Hallo verehrte Kollegen,

techn. Daten:
CodeSys (I/O PRO) 2.3.9.49
PFC200 750-8202 CS 2ETH RS, FW 02.05.23 (08), HW 06
Ethernet Setting 6.6.1.8
I/O-Check 3.10.8.32
Testaufbau: 750-8202/750-402/750-504/750-600


ich habe hier einen 750-8202 ohne zusätzlichen Firlefanz. Vor mehreren Wochen wollte ich das Teil in einer neuen Steurung einsetzen. Sie zeigte dort das seltsame Verhalten, dass beim Einloggen wären des laufenden Anwenderprogramms die digitalen Ausgänge kurz auf FALSE gingen und dann wieder aud TRUE. Da ich es eilig hatte, habe ich den 8202 gegen einen 880 getauscht. Damit lief er tadellos.

Jetzt wollte ich den PFC200 mit obigem Versuchsaufbau testen, habe an %QX0.0 ein Koppelrelais angeschlossen dessen Wechsler ich auf %IX0.0 und %IX0.1 zurückführe. Zuvor habe ich nach Anleitung ein Firmwareupdate durchgeführt, ein minimales Anwenderprogramm geschrieben und versucht, dieses zu laden.

Leider kommt die Fehlermeldung "Das gewählte Steurungsprofiul entspricht nicht dem des Zielsystems! Die Verbindung wird abgebrochen."

Ich habe alle 8202 Kombinationen durch als Zielsystemauswahl.







Bin jetzt etwas ratlos, wo ich weiter suchen könnte.

Die Kommunikationsparameter sind auch in I/O-Check und Ethernet-Settings verwendet.  In Ethernet Settings wird kein Fehler ausgegeben.Steureung ist also allemal erreichbar.

Ich hoffe, Euch fällt etwas ein. Falls ich Infos ergänzen soll, bitte melden.

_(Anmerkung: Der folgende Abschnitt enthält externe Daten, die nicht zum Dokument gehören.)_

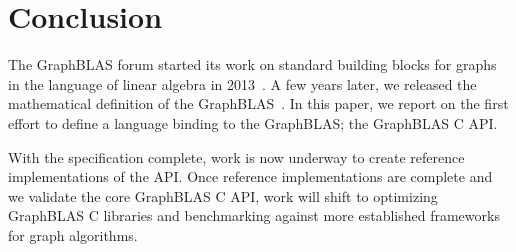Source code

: \section{Conclusion}
\label{sec:conclusion}

The GraphBLAS forum started its work on standard building blocks for 
graphs in the language of linear algebra in 2013~\cite{hpec13}.  A few
years later, we released the mathematical
definition of the GraphBLAS~\cite{mathgraphblas16}.
In this paper, we report on the first effort to define a language binding
to the GraphBLAS; the GraphBLAS C API.

With the specification complete, work is now underway to create 
reference implementations of the API.  
Once  reference implementations are complete and we validate
the core GraphBLAS C API, work will shift to optimizing
GraphBLAS C libraries and benchmarking against more established
frameworks for graph algorithms. 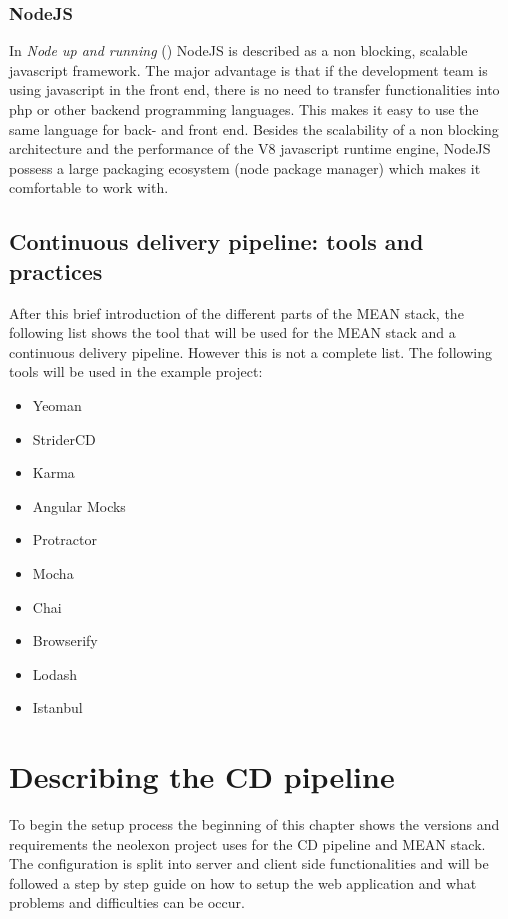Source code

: \subsubsection{NodeJS}
In \textit{Node up and running} (\cite{hughes2012node}) NodeJS is described as a non blocking, scalable javascript framework. The major advantage is that
if the development team is using javascript in the front end, there is no need to transfer functionalities into php or other backend programming languages.
This makes it easy to use the same language for back- and front end. Besides the scalability of a non blocking architecture and the performance
of the V8 javascript runtime engine, NodeJS possess a large packaging ecosystem (node package manager) which makes it comfortable to work with.

\subsection{Continuous delivery pipeline: tools and practices}
After this brief introduction of the different parts of the MEAN stack, the following list shows the tool that will be used for the MEAN stack and a
continuous delivery pipeline. However this is not a complete list. The following tools will be used in the example project:

\begin{itemize}
  \item Yeoman
  \item StriderCD
  \item Karma
  \item Angular Mocks
  \item Protractor
  \item Mocha
  \item Chai
  \item Browserify
  \item Lodash
  \item Istanbul
\end{itemize}

\section{Describing the CD pipeline}
\label{section:Describing CD Pipeline (WIP)}
To begin the setup process the beginning of this chapter shows the versions and requirements the neolexon project uses for the CD pipeline and MEAN stack.
The configuration is split into server and client side functionalities and will be followed a step by step guide on how to setup the web application
and what problems and difficulties can be occur.

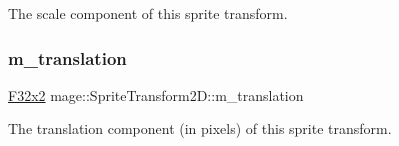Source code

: The scale component of this sprite transform. \mbox{\label{classmage_1_1_sprite_transform2_d_a6c34b66fa388291771fcdfe3eefd023f}} 
\subsubsection{\texorpdfstring{m\+\_\+translation}{m\_translation}}
{\footnotesize\ttfamily \mbox{\hyperlink{namespacemage_aee4759dedc8def6c6dec26b5c7eddf29}{F32x2}} mage\+::\+Sprite\+Transform2\+D\+::m\+\_\+translation\hspace{0.3cm}{\ttfamily [private]}}

The translation component (in pixels) of this sprite transform.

Danke schon einmal für die Mühe.


----------



## .:WAGO::0100153:. (18 November 2016)

Hallo urlicht,

wenn Sie Firmware 8 (FW08) auf Ihrem Controller implementiert haben, sollten die Ausgänge nicht mehr abfallen. Dieses tritt nur bei der Firmware <08 auf aber hier gibt es die Möglichkeit dieses zu beheben. Hier entfernen Sie bitte im WBM(Web Based Management) unter Ports and Services->PLC Runtime Services->Port Authentication enabled den Haken(Bild1). Danach sollten die Ausgänge nicht mehr abfallen.

Zu Ihrer Frage mit dem Zielsystem. Sie haben momentan auf Ihrem Controller die FW08 implementiert und hier müssen Sie folgende Auswahl tätigen(siehe Bild2). FW03-... steht hierfür, dass auf Ihrem Controller eine Software-Firmware >= FW03  implementiert ist. Dieses ist in Ihrem Fall gegeben.


----------